Financial services firms that are providing CFDs on Swiss Instruments were playing with the lack of liquidity during the middle of one of the biggest currency moves in the Swiss franc. The CHF’s immense drop affected its peers with shares and the benchmark SMI index faltering which resulted with CFD providers offering access to equity derivatives increased the margin requirements for traders.

Leading U.K. regulated broker-dealer, Ayondo, was one of the few providers that made amendments to its Swiss offerings. The firm also increased margin levels on major Swiss equities traded as CFDs to 10 %.

Margin alterations are very common at CFD providers, which today’s move resulted in a number of currency brokers that were changing margins on CHF currencies. FxPro was notified that it had suspended trading on all CHF crosses which is basically a similar practice at Exness that reported complete suspension of its orders.

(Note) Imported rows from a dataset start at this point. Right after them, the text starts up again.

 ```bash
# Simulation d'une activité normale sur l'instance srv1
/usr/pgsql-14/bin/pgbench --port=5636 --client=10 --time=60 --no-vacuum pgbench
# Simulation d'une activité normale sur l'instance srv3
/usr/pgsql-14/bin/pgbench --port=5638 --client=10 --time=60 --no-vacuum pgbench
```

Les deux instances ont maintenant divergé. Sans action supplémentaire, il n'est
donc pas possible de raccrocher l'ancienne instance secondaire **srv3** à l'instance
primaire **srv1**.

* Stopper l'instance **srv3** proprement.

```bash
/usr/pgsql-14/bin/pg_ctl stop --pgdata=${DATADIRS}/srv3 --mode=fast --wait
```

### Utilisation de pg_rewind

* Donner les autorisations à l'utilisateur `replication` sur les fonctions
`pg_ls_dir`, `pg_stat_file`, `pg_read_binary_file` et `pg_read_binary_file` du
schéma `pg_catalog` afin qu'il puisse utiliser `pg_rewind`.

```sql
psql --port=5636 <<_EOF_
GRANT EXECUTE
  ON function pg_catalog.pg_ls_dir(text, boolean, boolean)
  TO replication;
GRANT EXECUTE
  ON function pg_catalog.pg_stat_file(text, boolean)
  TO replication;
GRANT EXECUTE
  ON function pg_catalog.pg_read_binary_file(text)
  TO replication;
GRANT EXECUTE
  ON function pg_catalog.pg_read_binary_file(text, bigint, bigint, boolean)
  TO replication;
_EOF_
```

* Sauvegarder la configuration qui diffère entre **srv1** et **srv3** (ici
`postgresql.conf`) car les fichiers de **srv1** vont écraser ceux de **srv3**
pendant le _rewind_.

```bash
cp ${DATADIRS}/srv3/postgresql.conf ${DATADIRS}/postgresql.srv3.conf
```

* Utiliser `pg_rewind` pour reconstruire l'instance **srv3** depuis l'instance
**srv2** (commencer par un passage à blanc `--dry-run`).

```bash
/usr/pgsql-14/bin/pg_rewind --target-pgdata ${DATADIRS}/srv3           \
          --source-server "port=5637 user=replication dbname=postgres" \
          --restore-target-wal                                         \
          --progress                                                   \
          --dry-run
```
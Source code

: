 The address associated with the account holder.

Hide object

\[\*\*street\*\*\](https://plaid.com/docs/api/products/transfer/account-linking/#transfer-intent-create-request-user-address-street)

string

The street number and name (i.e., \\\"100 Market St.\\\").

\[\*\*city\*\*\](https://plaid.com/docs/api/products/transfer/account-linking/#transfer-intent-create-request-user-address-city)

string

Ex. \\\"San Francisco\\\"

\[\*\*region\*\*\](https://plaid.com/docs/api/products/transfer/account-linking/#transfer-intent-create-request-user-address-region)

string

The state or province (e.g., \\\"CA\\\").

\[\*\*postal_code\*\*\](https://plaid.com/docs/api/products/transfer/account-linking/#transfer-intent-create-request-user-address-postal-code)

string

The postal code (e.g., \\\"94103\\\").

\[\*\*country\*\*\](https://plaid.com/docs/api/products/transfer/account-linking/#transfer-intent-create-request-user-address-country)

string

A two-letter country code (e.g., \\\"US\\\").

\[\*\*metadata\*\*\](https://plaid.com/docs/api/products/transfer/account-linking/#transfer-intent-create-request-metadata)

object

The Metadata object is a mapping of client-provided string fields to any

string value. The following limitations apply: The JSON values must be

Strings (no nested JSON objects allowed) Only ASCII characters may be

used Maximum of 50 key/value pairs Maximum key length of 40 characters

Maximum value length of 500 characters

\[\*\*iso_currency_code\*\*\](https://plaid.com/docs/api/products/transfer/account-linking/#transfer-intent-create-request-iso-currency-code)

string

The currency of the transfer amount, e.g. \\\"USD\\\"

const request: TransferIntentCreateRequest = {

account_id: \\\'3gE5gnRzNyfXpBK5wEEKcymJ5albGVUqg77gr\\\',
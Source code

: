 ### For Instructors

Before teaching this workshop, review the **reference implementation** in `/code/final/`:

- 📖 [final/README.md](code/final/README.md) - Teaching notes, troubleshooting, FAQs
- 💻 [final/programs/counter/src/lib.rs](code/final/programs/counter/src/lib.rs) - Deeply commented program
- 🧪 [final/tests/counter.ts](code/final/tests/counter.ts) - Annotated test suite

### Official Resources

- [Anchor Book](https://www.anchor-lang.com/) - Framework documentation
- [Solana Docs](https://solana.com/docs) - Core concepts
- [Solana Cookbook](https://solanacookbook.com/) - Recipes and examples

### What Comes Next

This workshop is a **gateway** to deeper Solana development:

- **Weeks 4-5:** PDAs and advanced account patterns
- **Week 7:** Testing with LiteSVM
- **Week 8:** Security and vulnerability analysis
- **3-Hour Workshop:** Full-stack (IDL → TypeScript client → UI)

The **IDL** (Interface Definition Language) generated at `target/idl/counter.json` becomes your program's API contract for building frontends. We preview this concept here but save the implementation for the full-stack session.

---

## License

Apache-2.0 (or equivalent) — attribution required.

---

Maltese broker, FXDD was able to send a note to its clients describing the after effects of such act. FXDD sent a note to its clients allegedly describing the after effects of such act indicating that the announcement from the Swiss National Bank that it had stopped its minimum exchange rate and the extraordinary volatility in CHF currency pairs that alter ensued. There has been a forceful order to fill client orders and positions in an extremely illiquid market.

Once the true market liquidity is established, all executed fills will be later revisited and at this time these orders will be revised and amended to a more accurate level. This may further result in a worse execution rate than the originally filled level.

Despite the markets taking a cascading tumble, some brokerages weathered the storm, U.K. CFD brokers ETX and CMC Markets maintained margins on Swiss stocks. The main 25 stocks normal margin is it the sweet spot of 5 % to 8 % depending on its market capitalisation and daily trading range.

The recent FX moves that highlighted the vulnerability of brokers, traders and the inter-connectivity between markets. For non-forex traders, a move during last week’s multitude is a sign that risk management is primarily essential in today’s market.